• Exercise prompt
Output each record in full, exactly as it stands.

• Data
= = =

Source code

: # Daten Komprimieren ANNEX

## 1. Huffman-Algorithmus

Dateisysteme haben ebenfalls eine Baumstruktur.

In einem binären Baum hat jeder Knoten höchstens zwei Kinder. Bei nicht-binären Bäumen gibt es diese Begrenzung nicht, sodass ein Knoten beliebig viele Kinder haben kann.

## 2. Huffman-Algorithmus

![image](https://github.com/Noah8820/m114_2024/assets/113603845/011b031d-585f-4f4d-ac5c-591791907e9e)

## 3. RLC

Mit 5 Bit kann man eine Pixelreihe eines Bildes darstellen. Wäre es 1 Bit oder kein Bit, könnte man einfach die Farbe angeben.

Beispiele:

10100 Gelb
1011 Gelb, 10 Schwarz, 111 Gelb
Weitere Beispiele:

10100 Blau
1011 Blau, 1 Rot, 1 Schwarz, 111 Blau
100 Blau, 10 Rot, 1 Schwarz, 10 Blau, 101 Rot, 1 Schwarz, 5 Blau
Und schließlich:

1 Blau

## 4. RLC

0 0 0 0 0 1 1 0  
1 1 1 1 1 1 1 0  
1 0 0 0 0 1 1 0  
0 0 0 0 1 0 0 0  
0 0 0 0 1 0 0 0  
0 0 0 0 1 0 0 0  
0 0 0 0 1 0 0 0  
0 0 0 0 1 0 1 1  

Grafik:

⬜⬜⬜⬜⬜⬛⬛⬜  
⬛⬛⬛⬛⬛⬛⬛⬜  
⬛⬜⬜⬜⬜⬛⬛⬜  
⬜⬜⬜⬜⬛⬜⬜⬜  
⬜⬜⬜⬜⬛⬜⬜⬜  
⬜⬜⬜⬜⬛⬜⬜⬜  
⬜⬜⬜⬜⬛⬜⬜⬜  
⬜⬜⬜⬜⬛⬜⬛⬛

= = =

• Exercise output
Source code

: # Daten Komprimieren ANNEX

## 1. Huffman-Algorithmus

Dateisysteme haben ebenfalls eine Baumstruktur.

In einem binären Baum hat jeder Knoten höchstens zwei Kinder. Bei nicht-binären Bäumen gibt es diese Begrenzung nicht, sodass ein Knoten beliebig viele Kinder haben kann.

## 2. Huffman-Algorithmus

![image](https://github.com/Noah8820/m114_2024/assets/113603845/011b031d-585f-4f4d-ac5c-591791907e9e)

## 3. RLC

Mit 5 Bit kann man eine Pixelreihe eines Bildes darstellen. Wäre es 1 Bit oder kein Bit, könnte man einfach die Farbe angeben.

Beispiele:

10100 Gelb
1011 Gelb, 10 Schwarz, 111 Gelb
Weitere Beispiele:

10100 Blau
1011 Blau, 1 Rot, 1 Schwarz, 111 Blau
100 Blau, 10 Rot, 1 Schwarz, 10 Blau, 101 Rot, 1 Schwarz, 5 Blau
Und schließlich:

1 Blau

## 4. RLC

0 0 0 0 0 1 1 0  
1 1 1 1 1 1 1 0  
1 0 0 0 0 1 1 0  
0 0 0 0 1 0 0 0  
0 0 0 0 1 0 0 0  
0 0 0 0 1 0 0 0  
0 0 0 0 1 0 0 0  
0 0 0 0 1 0 1 1  

Grafik:

⬜⬜⬜⬜⬜⬛⬛⬜  
⬛⬛⬛⬛⬛⬛⬛⬜  
⬛⬜⬜⬜⬜⬛⬛⬜  
⬜⬜⬜⬜⬛⬜⬜⬜  
⬜⬜⬜⬜⬛⬜⬜⬜  
⬜⬜⬜⬜⬛⬜⬜⬜  
⬜⬜⬜⬜⬛⬜⬜⬜  
⬜⬜⬜⬜⬛⬜⬛⬛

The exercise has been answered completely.